Each line of the data that includes the string "false" is to be copied out.

# # # # # # #

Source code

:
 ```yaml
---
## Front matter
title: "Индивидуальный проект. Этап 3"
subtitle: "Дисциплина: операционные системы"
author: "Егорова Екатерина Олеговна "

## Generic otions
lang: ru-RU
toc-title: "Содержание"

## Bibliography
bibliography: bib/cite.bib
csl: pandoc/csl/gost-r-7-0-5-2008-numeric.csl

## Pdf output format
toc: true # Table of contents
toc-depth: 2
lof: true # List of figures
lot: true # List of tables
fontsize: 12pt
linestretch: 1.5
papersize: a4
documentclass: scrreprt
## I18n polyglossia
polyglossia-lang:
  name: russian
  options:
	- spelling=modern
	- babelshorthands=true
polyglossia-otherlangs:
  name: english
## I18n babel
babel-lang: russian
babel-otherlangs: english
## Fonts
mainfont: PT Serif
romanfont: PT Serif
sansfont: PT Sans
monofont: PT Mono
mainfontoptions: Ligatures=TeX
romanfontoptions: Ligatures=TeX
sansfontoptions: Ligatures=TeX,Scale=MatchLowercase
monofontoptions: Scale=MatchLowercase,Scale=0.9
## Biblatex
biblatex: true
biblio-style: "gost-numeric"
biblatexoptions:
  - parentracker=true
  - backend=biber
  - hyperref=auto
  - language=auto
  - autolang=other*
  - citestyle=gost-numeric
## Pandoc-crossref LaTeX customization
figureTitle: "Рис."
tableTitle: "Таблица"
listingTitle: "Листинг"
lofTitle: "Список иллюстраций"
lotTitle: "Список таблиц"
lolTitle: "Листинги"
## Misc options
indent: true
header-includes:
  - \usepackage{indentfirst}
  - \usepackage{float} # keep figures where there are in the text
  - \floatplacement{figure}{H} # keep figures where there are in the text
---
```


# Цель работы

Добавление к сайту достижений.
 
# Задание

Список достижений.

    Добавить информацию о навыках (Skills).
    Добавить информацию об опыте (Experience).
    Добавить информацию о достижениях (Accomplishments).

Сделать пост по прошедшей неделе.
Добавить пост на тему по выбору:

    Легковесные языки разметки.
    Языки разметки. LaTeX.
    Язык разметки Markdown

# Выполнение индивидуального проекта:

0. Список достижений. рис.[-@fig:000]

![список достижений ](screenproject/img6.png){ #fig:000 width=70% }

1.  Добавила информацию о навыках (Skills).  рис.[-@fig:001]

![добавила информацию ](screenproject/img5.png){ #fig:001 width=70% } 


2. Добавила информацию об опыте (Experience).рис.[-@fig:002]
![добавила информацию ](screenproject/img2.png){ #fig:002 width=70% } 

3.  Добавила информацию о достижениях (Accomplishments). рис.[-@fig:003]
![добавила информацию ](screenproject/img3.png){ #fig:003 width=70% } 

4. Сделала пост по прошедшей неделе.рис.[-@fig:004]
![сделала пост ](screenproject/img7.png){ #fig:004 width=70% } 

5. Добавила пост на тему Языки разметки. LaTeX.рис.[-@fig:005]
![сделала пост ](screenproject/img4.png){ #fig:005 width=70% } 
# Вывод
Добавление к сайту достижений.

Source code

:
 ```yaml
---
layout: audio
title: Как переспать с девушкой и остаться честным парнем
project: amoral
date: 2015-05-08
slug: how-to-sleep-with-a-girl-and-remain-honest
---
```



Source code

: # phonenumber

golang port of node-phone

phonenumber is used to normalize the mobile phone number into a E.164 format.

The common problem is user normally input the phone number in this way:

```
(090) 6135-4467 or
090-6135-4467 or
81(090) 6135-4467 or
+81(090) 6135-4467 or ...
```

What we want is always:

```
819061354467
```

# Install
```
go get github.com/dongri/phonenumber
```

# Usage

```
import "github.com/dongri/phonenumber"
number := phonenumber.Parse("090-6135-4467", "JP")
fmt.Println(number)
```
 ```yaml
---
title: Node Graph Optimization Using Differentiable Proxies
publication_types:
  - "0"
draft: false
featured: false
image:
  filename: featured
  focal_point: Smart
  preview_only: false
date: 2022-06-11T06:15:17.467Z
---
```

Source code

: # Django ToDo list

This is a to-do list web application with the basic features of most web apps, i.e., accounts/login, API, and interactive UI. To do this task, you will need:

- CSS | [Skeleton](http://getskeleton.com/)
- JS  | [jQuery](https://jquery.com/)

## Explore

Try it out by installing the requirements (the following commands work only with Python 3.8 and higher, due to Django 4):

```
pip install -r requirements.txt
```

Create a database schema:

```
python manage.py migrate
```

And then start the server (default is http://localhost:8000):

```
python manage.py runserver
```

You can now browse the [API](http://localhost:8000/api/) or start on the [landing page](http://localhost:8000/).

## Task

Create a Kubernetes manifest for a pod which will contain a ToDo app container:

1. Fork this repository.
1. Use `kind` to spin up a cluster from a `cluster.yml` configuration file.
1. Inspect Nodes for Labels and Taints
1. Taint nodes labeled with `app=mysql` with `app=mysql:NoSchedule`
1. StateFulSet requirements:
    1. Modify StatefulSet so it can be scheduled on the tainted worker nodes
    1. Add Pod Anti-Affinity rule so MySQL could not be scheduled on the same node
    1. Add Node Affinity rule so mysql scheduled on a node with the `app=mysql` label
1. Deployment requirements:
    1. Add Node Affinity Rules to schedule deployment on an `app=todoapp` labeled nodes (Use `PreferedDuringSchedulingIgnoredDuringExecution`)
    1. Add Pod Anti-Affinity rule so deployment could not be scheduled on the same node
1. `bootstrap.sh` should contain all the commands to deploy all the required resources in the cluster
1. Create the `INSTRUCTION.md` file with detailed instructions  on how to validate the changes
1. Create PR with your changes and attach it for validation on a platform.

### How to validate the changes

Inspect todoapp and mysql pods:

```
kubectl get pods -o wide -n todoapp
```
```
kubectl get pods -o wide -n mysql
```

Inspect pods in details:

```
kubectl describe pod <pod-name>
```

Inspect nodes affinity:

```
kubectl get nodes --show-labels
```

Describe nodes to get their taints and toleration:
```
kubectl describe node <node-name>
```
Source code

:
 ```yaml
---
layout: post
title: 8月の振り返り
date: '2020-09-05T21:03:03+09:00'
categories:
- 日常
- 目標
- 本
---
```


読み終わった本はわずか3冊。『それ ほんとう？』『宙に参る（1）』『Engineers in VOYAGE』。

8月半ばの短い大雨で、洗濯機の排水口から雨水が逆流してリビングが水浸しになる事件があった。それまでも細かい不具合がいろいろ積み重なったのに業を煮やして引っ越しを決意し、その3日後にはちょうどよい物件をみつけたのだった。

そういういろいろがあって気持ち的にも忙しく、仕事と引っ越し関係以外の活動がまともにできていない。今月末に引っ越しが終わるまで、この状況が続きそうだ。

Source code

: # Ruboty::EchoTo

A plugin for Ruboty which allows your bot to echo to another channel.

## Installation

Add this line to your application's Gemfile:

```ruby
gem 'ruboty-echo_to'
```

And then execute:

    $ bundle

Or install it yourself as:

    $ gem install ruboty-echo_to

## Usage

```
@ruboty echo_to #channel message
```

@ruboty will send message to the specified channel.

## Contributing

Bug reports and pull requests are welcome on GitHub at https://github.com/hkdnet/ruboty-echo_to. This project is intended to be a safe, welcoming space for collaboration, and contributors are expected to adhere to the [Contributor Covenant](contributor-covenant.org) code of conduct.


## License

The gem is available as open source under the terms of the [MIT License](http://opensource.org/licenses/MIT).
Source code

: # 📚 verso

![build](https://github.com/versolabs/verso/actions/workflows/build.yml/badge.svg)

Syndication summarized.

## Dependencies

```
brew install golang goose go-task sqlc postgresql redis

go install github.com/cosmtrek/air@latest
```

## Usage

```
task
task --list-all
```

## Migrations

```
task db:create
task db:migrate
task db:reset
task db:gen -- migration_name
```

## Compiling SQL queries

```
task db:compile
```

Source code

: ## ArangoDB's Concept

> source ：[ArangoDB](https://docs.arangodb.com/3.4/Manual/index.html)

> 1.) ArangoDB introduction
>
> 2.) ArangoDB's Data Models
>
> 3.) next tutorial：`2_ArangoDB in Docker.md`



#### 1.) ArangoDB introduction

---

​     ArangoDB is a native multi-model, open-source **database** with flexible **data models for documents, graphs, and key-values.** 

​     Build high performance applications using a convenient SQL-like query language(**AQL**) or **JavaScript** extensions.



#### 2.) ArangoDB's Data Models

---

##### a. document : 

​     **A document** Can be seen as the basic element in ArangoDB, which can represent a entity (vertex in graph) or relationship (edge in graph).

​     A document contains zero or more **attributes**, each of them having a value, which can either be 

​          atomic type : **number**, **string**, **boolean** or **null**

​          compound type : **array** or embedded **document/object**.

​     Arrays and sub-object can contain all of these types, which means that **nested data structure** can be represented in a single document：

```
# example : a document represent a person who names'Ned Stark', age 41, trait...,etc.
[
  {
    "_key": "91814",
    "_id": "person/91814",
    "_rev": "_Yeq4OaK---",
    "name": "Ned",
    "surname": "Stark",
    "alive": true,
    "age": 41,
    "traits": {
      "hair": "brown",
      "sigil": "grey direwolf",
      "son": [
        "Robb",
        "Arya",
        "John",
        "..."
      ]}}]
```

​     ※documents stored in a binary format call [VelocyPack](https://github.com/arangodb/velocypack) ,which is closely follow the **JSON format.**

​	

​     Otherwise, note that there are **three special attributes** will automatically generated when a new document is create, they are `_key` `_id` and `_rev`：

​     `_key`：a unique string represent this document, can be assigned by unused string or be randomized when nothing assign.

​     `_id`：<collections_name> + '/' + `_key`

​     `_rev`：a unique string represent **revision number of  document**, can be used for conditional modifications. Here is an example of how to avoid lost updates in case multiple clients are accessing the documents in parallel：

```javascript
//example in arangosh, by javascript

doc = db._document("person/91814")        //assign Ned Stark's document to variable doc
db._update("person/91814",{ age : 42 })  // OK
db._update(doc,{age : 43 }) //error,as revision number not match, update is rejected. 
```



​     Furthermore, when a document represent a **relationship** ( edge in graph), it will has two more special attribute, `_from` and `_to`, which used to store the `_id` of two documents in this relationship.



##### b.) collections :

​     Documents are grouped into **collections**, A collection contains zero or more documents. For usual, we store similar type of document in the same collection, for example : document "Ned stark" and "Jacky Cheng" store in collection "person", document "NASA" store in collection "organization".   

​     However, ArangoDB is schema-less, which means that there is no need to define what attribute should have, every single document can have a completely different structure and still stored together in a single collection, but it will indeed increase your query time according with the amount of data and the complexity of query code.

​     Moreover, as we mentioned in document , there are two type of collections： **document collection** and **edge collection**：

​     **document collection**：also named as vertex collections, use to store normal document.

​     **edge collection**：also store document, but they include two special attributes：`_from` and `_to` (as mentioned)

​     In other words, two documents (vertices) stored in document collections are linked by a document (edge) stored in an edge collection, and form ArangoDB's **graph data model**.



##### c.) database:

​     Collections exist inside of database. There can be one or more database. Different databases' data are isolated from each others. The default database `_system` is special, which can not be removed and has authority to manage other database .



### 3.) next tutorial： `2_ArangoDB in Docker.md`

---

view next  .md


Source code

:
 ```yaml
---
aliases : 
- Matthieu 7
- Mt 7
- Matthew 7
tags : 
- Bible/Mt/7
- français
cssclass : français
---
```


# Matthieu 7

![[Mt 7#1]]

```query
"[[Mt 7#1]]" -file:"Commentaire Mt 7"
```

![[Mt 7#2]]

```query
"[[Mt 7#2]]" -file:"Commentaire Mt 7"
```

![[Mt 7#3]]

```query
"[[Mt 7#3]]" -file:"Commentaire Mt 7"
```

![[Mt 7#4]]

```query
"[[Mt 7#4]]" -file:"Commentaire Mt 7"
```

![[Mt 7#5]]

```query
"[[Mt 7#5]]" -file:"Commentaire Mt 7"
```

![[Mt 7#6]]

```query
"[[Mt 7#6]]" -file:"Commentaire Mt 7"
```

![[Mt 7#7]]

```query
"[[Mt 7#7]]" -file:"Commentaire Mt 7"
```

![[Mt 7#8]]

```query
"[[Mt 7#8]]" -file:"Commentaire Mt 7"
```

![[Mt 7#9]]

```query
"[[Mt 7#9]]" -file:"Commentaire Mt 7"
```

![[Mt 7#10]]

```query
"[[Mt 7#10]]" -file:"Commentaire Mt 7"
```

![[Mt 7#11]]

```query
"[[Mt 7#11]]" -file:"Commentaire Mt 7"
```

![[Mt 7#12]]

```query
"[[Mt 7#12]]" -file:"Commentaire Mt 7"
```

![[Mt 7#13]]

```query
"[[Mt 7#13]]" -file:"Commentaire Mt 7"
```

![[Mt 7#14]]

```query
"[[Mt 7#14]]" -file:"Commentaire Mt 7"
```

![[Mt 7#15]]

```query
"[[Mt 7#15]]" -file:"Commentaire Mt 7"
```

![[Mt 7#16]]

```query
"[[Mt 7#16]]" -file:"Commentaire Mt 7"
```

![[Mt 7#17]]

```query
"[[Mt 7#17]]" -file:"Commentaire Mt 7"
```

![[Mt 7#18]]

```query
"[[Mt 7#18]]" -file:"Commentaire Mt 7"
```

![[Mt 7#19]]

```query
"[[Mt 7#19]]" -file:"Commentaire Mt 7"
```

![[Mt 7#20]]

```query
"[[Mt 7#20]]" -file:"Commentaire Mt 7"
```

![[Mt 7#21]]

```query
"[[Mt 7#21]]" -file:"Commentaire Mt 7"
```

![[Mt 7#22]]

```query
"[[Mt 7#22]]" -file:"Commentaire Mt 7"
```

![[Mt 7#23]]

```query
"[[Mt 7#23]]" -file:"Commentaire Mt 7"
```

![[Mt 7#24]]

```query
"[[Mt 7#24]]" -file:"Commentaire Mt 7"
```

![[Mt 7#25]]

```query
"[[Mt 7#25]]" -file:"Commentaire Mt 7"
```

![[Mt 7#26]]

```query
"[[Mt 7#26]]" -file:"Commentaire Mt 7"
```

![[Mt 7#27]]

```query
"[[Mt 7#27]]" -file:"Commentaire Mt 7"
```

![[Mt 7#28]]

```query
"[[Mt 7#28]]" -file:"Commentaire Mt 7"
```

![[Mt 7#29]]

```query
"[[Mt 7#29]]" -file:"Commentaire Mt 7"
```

# # # # # # #

Written answer.
draft: false
featured: false
  preview_only: false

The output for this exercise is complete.